TASK DESCRIPTION:
Only lines holding the word "data" are needed; copy each of them from the material.

EXTRACTED ENTRIES:
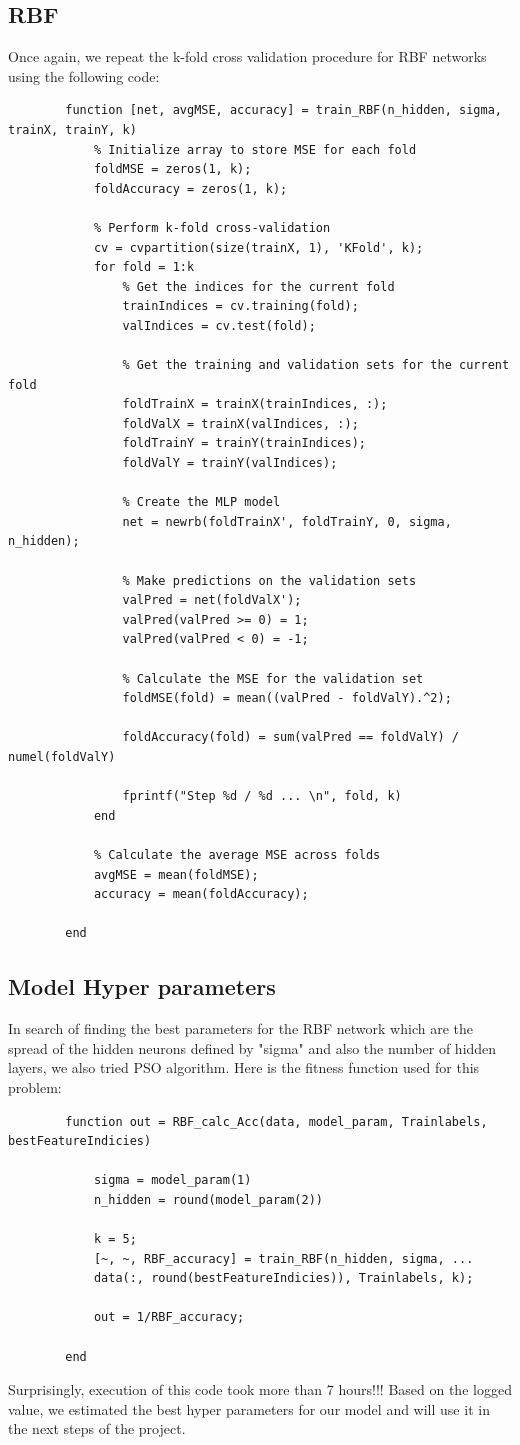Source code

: \documentclass[]{article}
\begin{document}
	\subsection{RBF}
	Once again, we repeat the k-fold cross validation procedure for RBF networks using the following code:
	\begin{lstlisting}
		function [net, avgMSE, accuracy] = train_RBF(n_hidden, sigma, trainX, trainY, k)
			% Initialize array to store MSE for each fold
			foldMSE = zeros(1, k);
			foldAccuracy = zeros(1, k);
			
			% Perform k-fold cross-validation
			cv = cvpartition(size(trainX, 1), 'KFold', k);
			for fold = 1:k
				% Get the indices for the current fold
				trainIndices = cv.training(fold);
				valIndices = cv.test(fold);
				
				% Get the training and validation sets for the current fold
				foldTrainX = trainX(trainIndices, :);
				foldValX = trainX(valIndices, :);
				foldTrainY = trainY(trainIndices);
				foldValY = trainY(valIndices);
				
				% Create the MLP model
				net = newrb(foldTrainX', foldTrainY, 0, sigma, n_hidden);
				
				% Make predictions on the validation sets
				valPred = net(foldValX');
				valPred(valPred >= 0) = 1;
				valPred(valPred < 0) = -1;
				
				% Calculate the MSE for the validation set
				foldMSE(fold) = mean((valPred - foldValY).^2);
				
				foldAccuracy(fold) = sum(valPred == foldValY) / numel(foldValY)
				
				fprintf("Step %d / %d ... \n", fold, k)
			end
			
			% Calculate the average MSE across folds
			avgMSE = mean(foldMSE);
			accuracy = mean(foldAccuracy);
			
		end
	\end{lstlisting}

	\subsection{Model Hyper parameters}
	In search of finding the best parameters for the RBF network which are the spread of the hidden neurons defined by "sigma" and also the number of hidden layers, we also tried PSO algorithm. Here is the fitness function used for this problem:
	\begin{lstlisting}
		function out = RBF_calc_Acc(data, model_param, Trainlabels, bestFeatureIndicies)
		
			sigma = model_param(1)
			n_hidden = round(model_param(2))
			
			k = 5;
			[~, ~, RBF_accuracy] = train_RBF(n_hidden, sigma, ...
			data(:, round(bestFeatureIndicies)), Trainlabels, k);
			
			out = 1/RBF_accuracy;
			
		end
	\end{lstlisting}
	Surprisingly, execution of this code took more than 7 hours!!! Based on the logged value, we estimated the best hyper parameters for our model and will use it in the next steps of the project.
	
\end{document}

RESPONSE TO THIS EXERCISE:
		function out = RBF_calc_Acc(data, model_param, Trainlabels, bestFeatureIndicies)
			data(:, round(bestFeatureIndicies)), Trainlabels, k);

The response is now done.